Sounds, Visions and Insights by Brian Skutle

Cop Out

Grade : B Year : 2010 Director : Kevin Smith Running Time : 1hr 47min Genre : , ,
Movie review score
B

Well, here’s something I never really saw coming. In crafting his own throwback to the buddy movies of the ’80s (complete with songs and score by “Top Gun” and “Beverly Hills Cop” composer Harold Faltermeyer), raunch-master Kevin Smith has done something unexpected- directed a movie from someone else’s script.

The result is better than you think, and funnier than critics will let on. True, it’s more guilty pleasure than K Smith classic like “Chasing Amy,” “Dogma,” and the “Clerks” films, but even guilty pleasure Kevin Smith (think the much-maligned “Mallrats”) beats most other comedies at the multiplex.

Leading the way in front of the camera are Bruce Willis- whom Smith appeared onscreen with in “Live Free and Die Hard”- and Tracy Morgan (who was one of a gazillion cameos in “Jay and Silent Bob Strike Back”) as NYPD cops Jimmy and Paul, who get caught up in a Mexican drug ring investigation when Jimmy is trying to sell a classic baseball card to pay for his daughter’s wedding when they’re put on suspension after a sting gone wrong.

If all you’ve seen of this movie is the green-band trailers and TV spots, you haven’t gotten a good feel for this flick. Trust me, you haven’t. Willis and Morgan are having a lot of fun, even if some jokes feel forced.

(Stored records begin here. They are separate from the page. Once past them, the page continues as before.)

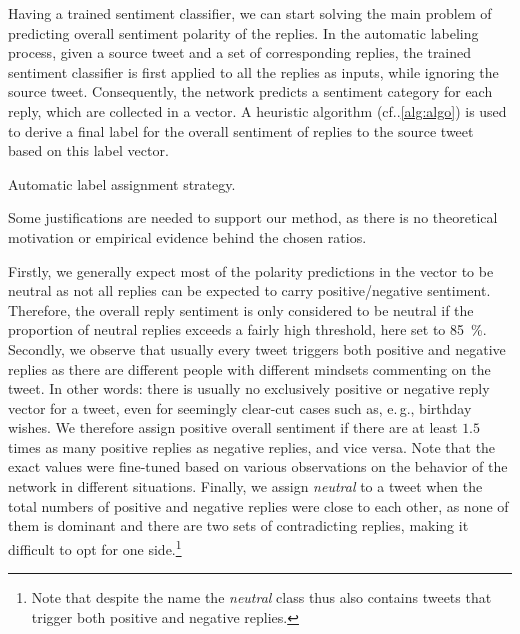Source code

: \documentclass[conference]{IEEEtran}
\makeatletter
\DeclareRobustCommand\onedot{\futurelet\@let@token\@onedot}
\def\@onedot{\ifx\@let@token.\else.\null\fi\xspace}
\newcommand{\eg}{e.\,g.,\xspace}
\newcommand{\cf}{cf\onedot}
\makeatother
\begin{document}
Having a trained sentiment classifier, we can start solving the main problem of predicting overall sentiment polarity of the replies.
In the automatic labeling process, given a source tweet and a set of corresponding replies, the trained sentiment classifier is first applied to all the replies as inputs, while ignoring the source tweet. Consequently, the network predicts a sentiment category for each reply, which are collected in a vector.
A heuristic algorithm (\cf\cref{alg:algo}) is used to derive a final label for the overall sentiment of replies to the source tweet based on this label vector.
\begin{algorithm}[t]
\caption{Automatic label assignment strategy.}
\label{alg:algo}
\end{algorithm}
Some justifications are needed to support our method, as there is no theoretical motivation or empirical evidence behind the chosen ratios. 

Firstly, we generally expect most of the polarity predictions in the vector to be neutral as not all replies can be expected to carry positive/negative sentiment. Therefore, the overall reply sentiment is only considered to be neutral if the proportion of neutral replies exceeds a fairly high threshold, here set to \SI{85}{\percent}.
Secondly, we observe that usually
every tweet triggers both positive and negative replies as there are different people with different mindsets commenting on the tweet. In other words: there is usually no exclusively positive or negative reply vector for a tweet, even for seemingly clear-cut cases such as, \eg birthday wishes. We therefore assign positive overall sentiment if there are at least $1.5$ times as many positive replies as negative replies, and vice versa.
Note that the exact values were fine-tuned based on various observations on the behavior of the network in different situations.
Finally, we assign \emph{neutral} to a tweet when the total numbers of positive and negative replies were close to each other, as none of them is dominant and there are two sets of contradicting replies, making it difficult to opt for one side.\footnote{Note that despite the name the \emph{neutral} class thus also contains tweets that trigger both positive and negative replies.}
\end{document}
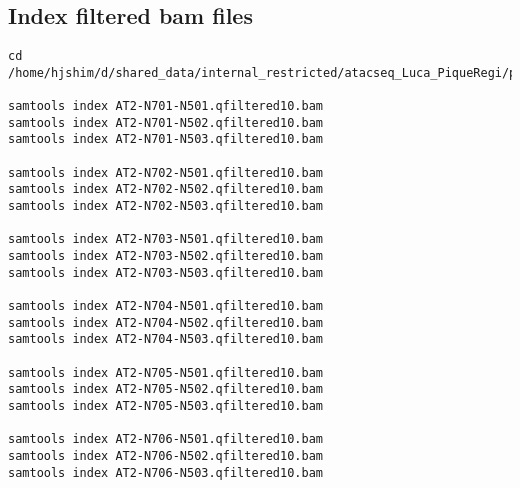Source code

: \documentclass[11pt]{article}
\begin{document}
\subsection{Index filtered bam files}
\label{sec-2-4}
\begin{lstlisting}
cd /home/hjshim/d/shared_data/internal_restricted/atacseq_Luca_PiqueRegi/processedbamfiles/

samtools index AT2-N701-N501.qfiltered10.bam
samtools index AT2-N701-N502.qfiltered10.bam
samtools index AT2-N701-N503.qfiltered10.bam

samtools index AT2-N702-N501.qfiltered10.bam
samtools index AT2-N702-N502.qfiltered10.bam
samtools index AT2-N702-N503.qfiltered10.bam

samtools index AT2-N703-N501.qfiltered10.bam
samtools index AT2-N703-N502.qfiltered10.bam
samtools index AT2-N703-N503.qfiltered10.bam

samtools index AT2-N704-N501.qfiltered10.bam
samtools index AT2-N704-N502.qfiltered10.bam
samtools index AT2-N704-N503.qfiltered10.bam

samtools index AT2-N705-N501.qfiltered10.bam
samtools index AT2-N705-N502.qfiltered10.bam
samtools index AT2-N705-N503.qfiltered10.bam

samtools index AT2-N706-N501.qfiltered10.bam
samtools index AT2-N706-N502.qfiltered10.bam
samtools index AT2-N706-N503.qfiltered10.bam
\end{lstlisting}
\end{document}
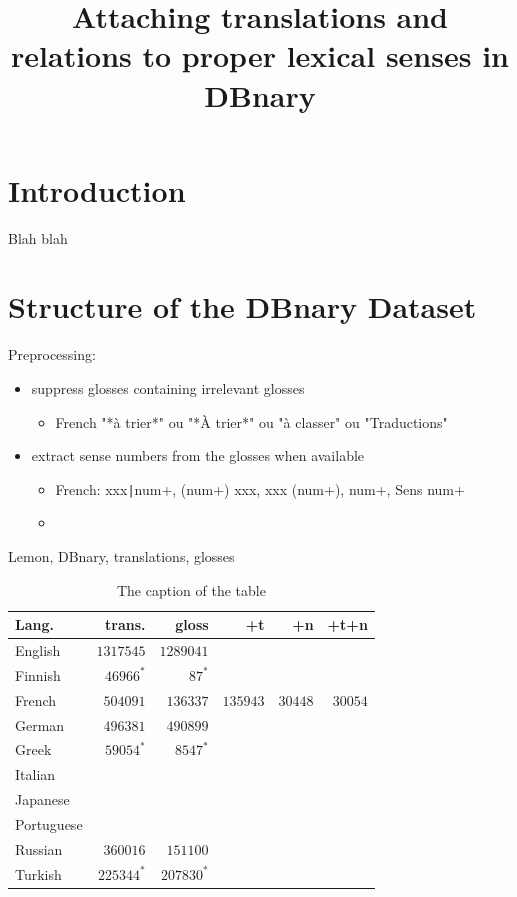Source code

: \documentclass[10pt, a4paper]{article}
\title{Attaching translations and relations to proper lexical senses in DBnary}
\begin{document}
\maketitleabstract

\section{Introduction}
Blah blah

\section{Structure of the DBnary Dataset}

Preprocessing:

\begin{itemize}
   \item suppress glosses containing irrelevant glosses
   \begin{itemize}
      \item French "*à trier*" ou "*À trier*" ou "à classer" ou "Traductions"
   \end{itemize}
   \item extract sense numbers from the glosses when available
   \begin{itemize}
      \item French: xxx\texttt{|}num+, (num+) xxx, xxx (num+), num+, Sens num+
      \item 
   \end{itemize}
\end{itemize}
Lemon, DBnary, translations, glosses

\begin{table}[h]
\begin{center}\begin{footnotesize}
\begin{tabular}{lrrrrr}
\textbf{Lang.} & \textbf{trans.} & \textbf{gloss} & \textbf{+t} &  \textbf{+n} & \textbf{+t+n}\\
\hline
English & $1317545$ & $1289041$ \\
Finnish & $46966^*$ & $87^*$ \\
French & $504091$ & $136337$ & $135943$ & $30448$ & $30054$ \\
German & $496381$ & $490899$ \\
Greek & $59054^*$ & $8547^*$ \\
Italian & & \\
Japanese & & \\
Portuguese & & \\
Russian & $360016$ & $151100$ \\
Turkish & $225344^*$ & $207830^*$\\
\hline
\end{tabular}
\caption{The caption of the table}
\end{footnotesize}\end{center}
\end{table}
\end{document}
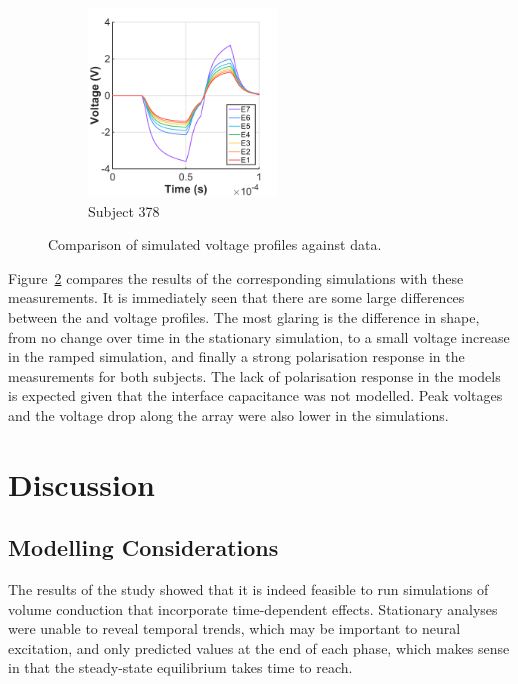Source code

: \begin{figure}
    \begin{subfigure}[t]{0.4\textwidth}
        \centering
        \includegraphics[height=5cm]{Simulations/TimeDep/shefin_data-12_378}
        \caption{Subject 378}
        \label{fig:td_valid_shefin_378}
    \end{subfigure}
    
	\caption[Comparison of simulated voltage profiles against \invivo{}
	data]{Comparison of simulated voltage profiles against \invivo{}
	data.}
	\label{fig:td_validation}
\end{figure}

Figure~\ref{fig:td_validation} compares the results of the corresponding
simulations with these \invivo{} measurements. It is immediately seen that there
are some large differences between the \insilico{} and \invivo{} voltage
profiles. The most glaring is the difference in shape, from no change over time
in the stationary simulation, to a small voltage increase in the ramped
simulation, and finally a strong polarisation response in the \invivo{}
measurements for both subjects. The lack of polarisation response in the
models is expected given that the interface capacitance was not modelled. Peak
voltages and the voltage drop along the array were also lower in the simulations.

\section{Discussion}

\subsection{Modelling Considerations}

The results of the study showed that it is indeed feasible to run simulations of
volume conduction that incorporate time-dependent effects. Stationary analyses
were unable to reveal temporal trends, which may be important to neural
excitation, and only predicted values at the end of each phase, which makes
sense in that the steady-state equilibrium takes time to reach.


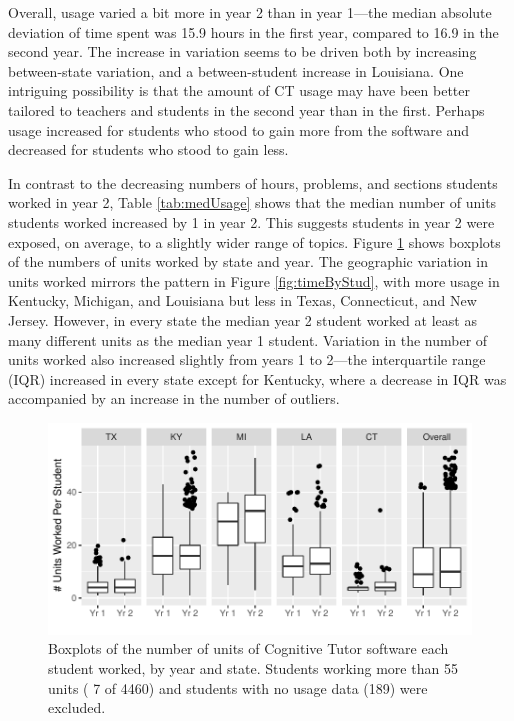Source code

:\documentclass[12pt]{article}\usepackage[]{graphicx}\usepackage[]{color}
\makeatletter
\def\maxwidth{ %
  \ifdim\Gin@nat@width>\linewidth
    \linewidth
  \else
    \Gin@nat@width
  \fi
}
\makeatother
\begin{document}
Overall, usage varied a bit more in year 2 than in year
1---the median absolute deviation of time spent was 15.9 hours in the first year, compared to 16.9 in  the second year.
The increase in variation seems to be driven both by increasing
between-state variation, and a between-student increase in Louisiana.
One intriguing possibility is that the amount of CT usage may have been better tailored to
teachers and students in the second year than in the first. Perhaps
usage increased for
students who stood to gain more from the software and decreased for
students who stood to gain less.

In contrast to the decreasing numbers of hours, problems, and sections students
worked in year 2, Table \ref{tab:medUsage} shows that the median number of units
students worked increased by
1
in year 2.
This suggests students in year 2 were exposed, on average, to a
slightly wider range of topics.
Figure \ref{fig:unitsByStud} shows boxplots of the numbers of units
worked by state and year.
The geographic variation in units worked mirrors the pattern in Figure
\ref{fig:timeByStud}, with more usage in Kentucky, Michigan, and
Louisiana but less in Texas, Connecticut, and New Jersey.
However, in every state the median year 2 student worked at least as
many different units as the median year 1 student.
Variation in the number of units worked also increased slightly
from years 1 to 2---the interquartile range (IQR) increased in every state
except for Kentucky, where a decrease in IQR was accompanied by an
increase in the number of outliers.



\begin{figure}
\centering

\includegraphics[width=\maxwidth]{figure/unitsWorked-1} 

\caption{Boxplots of the number of units of Cognitive Tutor
  software each student worked, by year and state. Students
  working more than 55 units (
  7 of
  4460) and students
  with no usage data (189)
  were excluded.}
\label{fig:unitsByStud}
\end{figure}
\end{document}
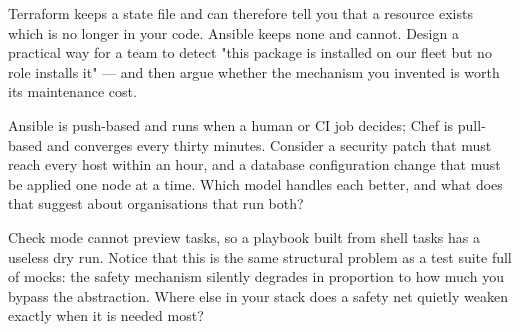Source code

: 
\begin{thinkbox}
Terraform keeps a state file and can therefore tell you that a resource exists which is no longer in your code. Ansible keeps none and cannot. Design a practical way for a team to detect "this package is installed on our fleet but no role installs it" --- and then argue whether the mechanism you invented is worth its maintenance cost.
\end{thinkbox}

\begin{thinkbox}
Ansible is push-based and runs when a human or CI job decides; Chef is pull-based and converges every thirty minutes. Consider a security patch that must reach every host within an hour, and a database configuration change that must be applied one node at a time. Which model handles each better, and what does that suggest about organisations that run both?
\end{thinkbox}

\begin{thinkbox}
Check mode cannot preview  tasks, so a playbook built from shell tasks has a useless dry run. Notice that this is the same structural problem as a test suite full of mocks: the safety mechanism silently degrades in proportion to how much you bypass the abstraction. Where else in your stack does a safety net quietly weaken exactly when it is needed most?
\end{thinkbox}


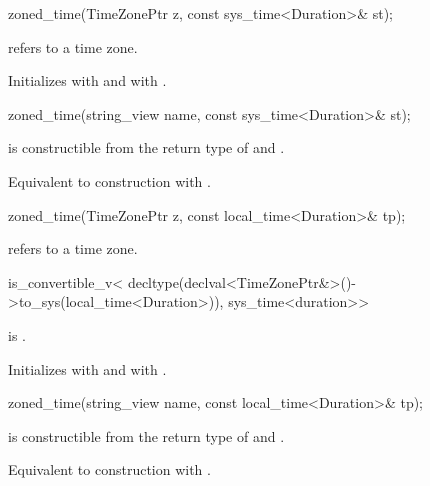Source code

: \begin{itemdecl}
zoned_time(TimeZonePtr z, const sys_time<Duration>& st);
\end{itemdecl}

\begin{itemdescr}
\pnum
\expects
{} refers to a time zone.

\pnum
\effects
Initializes  with  and  with .
\end{itemdescr}

\begin{itemdecl}
zoned_time(string_view name, const sys_time<Duration>& st);
\end{itemdecl}

\begin{itemdescr}
\pnum
\constraints
{} is constructible from the return type of  and .

\pnum
\effects
Equivalent to construction with .
\end{itemdescr}

\begin{itemdecl}
zoned_time(TimeZonePtr z, const local_time<Duration>& tp);
\end{itemdecl}

\begin{itemdescr}
\pnum
\expects
{} refers to a time zone.

\pnum
\constraints
\begin{codeblock}
is_convertible_v<
  decltype(declval<TimeZonePtr&>()->to_sys(local_time<Duration>{})),
  sys_time<duration>>
\end{codeblock}
is .

\pnum
\effects
Initializes  with  and  with .
\end{itemdescr}

\begin{itemdecl}
zoned_time(string_view name, const local_time<Duration>& tp);
\end{itemdecl}

\begin{itemdescr}
\pnum
\constraints
{} is constructible from the return type of  and .

\pnum
\effects
Equivalent to construction with .
\end{itemdescr}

Some of the gags are just too funny to give up in a review, except I’ll say that the supporting characters- from Sean William Scott’s petty thief to Adam Brody and Kevin Pollack’s odd-couple cops to Rashida Jones’ wife (to Paul) and Jason Lee as the snooty stepfather to Jimmy’s daughter Ava (Michelle Trachtenberg), well, each of them have some pretty great moments in this movie.

But the best surprise in this movie comes from Smith, who makes the script by Mark and Robb Cullen into his own, delivering on the film’s ’80s action vibe while also injecting it with his own brand of raunchy wit. The result is more entertaining than it has any right to be.